• Recorded information
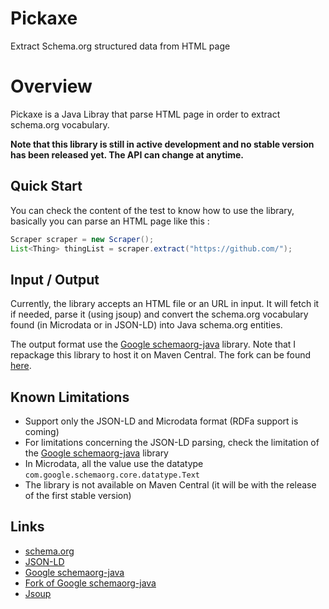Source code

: # Pickaxe
Extract Schema.org structured data from HTML page

# Overview
Pickaxe is a Java Libray that parse HTML page in order to extract schema.org vocabulary.

**Note that this library is still in active development and no stable version has been released yet. The API can change at anytime.**

## Quick Start
You can check the content of the test to know how to use the library, basically you can parse an HTML page like this :
```java
Scraper scraper = new Scraper();
List<Thing> thingList = scraper.extract("https://github.com/");
```

## Input / Output
Currently, the library accepts an HTML file or an URL in input. It will fetch it if needed, parse it (using jsoup) and convert the schema.org vocabulary found (in Microdata or in JSON-LD) into Java schema.org entities.

The output format use the [Google schemaorg-java](https://github.com/google/schemaorg-java) library. Note that I repackage this library to host it on Maven Central. The fork can be found [here](https://github.com/mautini/schemaorg-java).

## Known Limitations
- Support only the JSON-LD and Microdata format (RDFa support is coming)
- For limitations concerning the JSON-LD parsing, check the limitation of the [Google schemaorg-java](https://github.com/google/schemaorg-java) library
- In Microdata, all the value use the datatype `com.google.schemaorg.core.datatype.Text`
- The library is not available on Maven Central (it will be with the release of the first stable version)

## Links
- [schema.org](https://schema.org/)
- [JSON-LD](https://json-ld.org)
- [Google schemaorg-java](https://github.com/google/schemaorg-java)
- [Fork of Google schemaorg-java](https://github.com/mautini/schemaorg-java)
- [Jsoup](https://jsoup.org/)
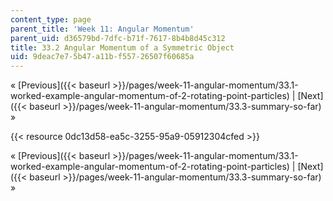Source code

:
 ```yaml
---
content_type: page
parent_title: 'Week 11: Angular Momentum'
parent_uid: d36579bd-7dfc-b71f-7617-8b4b8d45c312
title: 33.2 Angular Momentum of a Symmetric Object
uid: 9deac7e7-5b47-a11b-f557-26507f60685a
---
```


« [Previous]({{< baseurl >}}/pages/week-11-angular-momentum/33.1-worked-example-angular-momentum-of-2-rotating-point-particles) | [Next]({{< baseurl >}}/pages/week-11-angular-momentum/33.3-summary-so-far) »

{{< resource 0dc13d58-ea5c-3255-95a9-05912304cfed >}}

« [Previous]({{< baseurl >}}/pages/week-11-angular-momentum/33.1-worked-example-angular-momentum-of-2-rotating-point-particles) | [Next]({{< baseurl >}}/pages/week-11-angular-momentum/33.3-summary-so-far) »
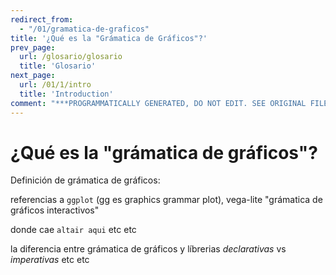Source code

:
 ```yaml
---
redirect_from:
  - "/01/gramatica-de-graficos"
title: '¿Qué es la "Grámatica de Gráficos"?'
prev_page:
  url: /glosario/glosario
  title: 'Glosario'
next_page:
  url: /01/1/intro
  title: 'Introduction'
comment: "***PROGRAMMATICALLY GENERATED, DO NOT EDIT. SEE ORIGINAL FILES IN /content***"
---
```

¿Qué es la "grámatica de gráficos"?
===================================

Definición de grámatica de gráficos:

referencias a `ggplot` (gg es graphics grammar plot), vega-lite "grámatica de gráficos interactivos"

donde cae `altair aqui` etc etc

la diferencia entre grámatica de gráficos y líbrerias _declarativas_ vs _imperativas_ etc etc
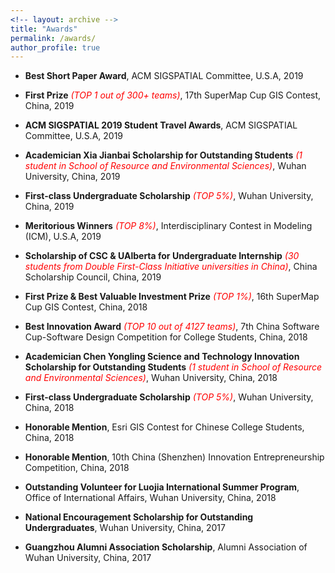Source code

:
 ```yaml
---
<!-- layout: archive -->
title: "Awards"
permalink: /awards/
author_profile: true
---
```

* **Best Short Paper Award**, ACM SIGSPATIAL Committee, U.S.A, 2019

* **First Prize** *<span style="color:red">(TOP 1 out of 300+ teams)</span>*, 17th SuperMap Cup GIS Contest, China, 2019

* **ACM SIGSPATIAL 2019 Student Travel Awards**, ACM SIGSPATIAL Committee, U.S.A, 2019

* **Academician Xia Jianbai Scholarship for Outstanding Students** *<span style="color:red">(1 student in School of Resource and
Environmental Sciences)</span>*, Wuhan University, China, 2019

* **First-class Undergraduate Scholarship** *<span style="color:red">(TOP 5%)</span>*, Wuhan University, China, 2019

* **Meritorious Winners**  *<span style="color:red">(TOP 8%)</span>*, Interdisciplinary Contest in Modeling (ICM), U.S.A, 2019

* **Scholarship of CSC & UAlberta for Undergraduate Internship** *<span style="color:red">(30 students from Double First-Class Initiative universities in China)</span>*, China Scholarship Council, China, 2019

* **First Prize & Best Valuable Investment Prize** *<span style="color:red">(TOP 1%)</span>*, 16th SuperMap Cup GIS Contest, China, 2018

* **Best Innovation Award** *<span style="color:red">(TOP 10 out of 4127 teams)</span>*, 7th China Software Cup-Software Design Competition for College Students, China, 2018

* **Academician Chen Yongling Science and Technology Innovation Scholarship for Outstanding Students** *<span style="color:red">(1 student in School of Resource and Environmental Sciences)</span>*, Wuhan University, China, 2018

* **First-class Undergraduate Scholarship** *<span style="color:red">(TOP 5%)</span>*, Wuhan University, China, 2018

* **Honorable Mention**, Esri GIS Contest for Chinese College Students, China, 2018

* **Honorable Mention**, 10th China (Shenzhen) Innovation Entrepreneurship Competition, China, 2018

* **Outstanding Volunteer for Luojia International Summer Program**, Office of International Affairs, Wuhan University, China, 2018

* **National Encouragement Scholarship for Outstanding Undergraduates**, Wuhan University, China, 2017

* **Guangzhou Alumni Association Scholarship**, Alumni Association of Wuhan University, China, 2017
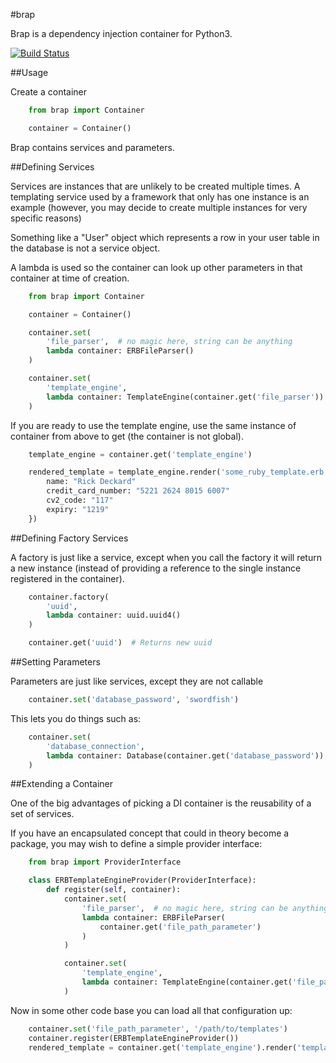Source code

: #brap

Brap is a dependency injection container for Python3.


[![Build Status](https://travis-ci.org/Incognito/brap.svg?branch=master)](https://travis-ci.org/Incognito/brap)


##Usage

Create a container

```python
    from brap import Container

    container = Container()
```

Brap contains services and parameters.


##Defining Services

Services are instances that are unlikely to be created multiple times. A
templating service used by a framework that only has one instance is an example
(however, you may decide to create multiple instances for very specific reasons)

Something like a "User" object which represents a row in your user table in the
database is not a service object.

A lambda is used so the container can look up other parameters in that container
at time of creation.


```python
    from brap import Container

    container = Container()

    container.set(
        'file_parser',  # no magic here, string can be anything
        lambda container: ERBFileParser()
    )

    container.set(
        'template_engine', 
        lambda container: TemplateEngine(container.get('file_parser'))
    )
```

If you are ready to use the template engine, use the same instance of container
from above to get (the container is not global).



```python
    template_engine = container.get('template_engine')

    rendered_template = template_engine.render('some_ruby_template.erb', {
        name: "Rick Deckard"
        credit_card_number: "5221 2624 8015 6007"
        cv2_code: "117"
        expiry: "1219"
    })
```


##Defining Factory Services

A factory is just like a service, except when you call the factory it will
return a new instance (instead of providing a reference to the single instance
registered in the container).


```python
    container.factory(
        'uuid',
        lambda container: uuid.uuid4()
    )

    container.get('uuid')  # Returns new uuid
```



##Setting Parameters

Parameters are just like services, except they are not callable


```python
    container.set('database_password', 'swordfish')
```


This lets you do things such as:


```python
    container.set(
        'database_connection', 
        lambda container: Database(container.get('database_password'))
    )
```

##Extending a Container

One of the big advantages of picking a DI container is the reusability of a set
of services.

If you have an encapsulated concept that could in theory become a package, you
may wish to define a simple provider interface:



```python
    from brap import ProviderInterface

    class ERBTemplateEngineProvider(ProviderInterface):
        def register(self, container):
            container.set(
                'file_parser',  # no magic here, string can be anything
                lambda container: ERBFileParser(
                    container.get('file_path_parameter')
                )
            )

            container.set(
                'template_engine', 
                lambda container: TemplateEngine(container.get('file_parser'))
            )
```


Now in some other code base you can load all that configuration up:


```python
    container.set('file_path_parameter', '/path/to/templates')
    container.register(ERBTemplateEngineProvider())
    rendered_template = container.get('template_engine').render('template.erb', {})
```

• The task
If a line in the entries holds the string "Environmental", count it, then state the total and nothing more.

• Solved exercise
2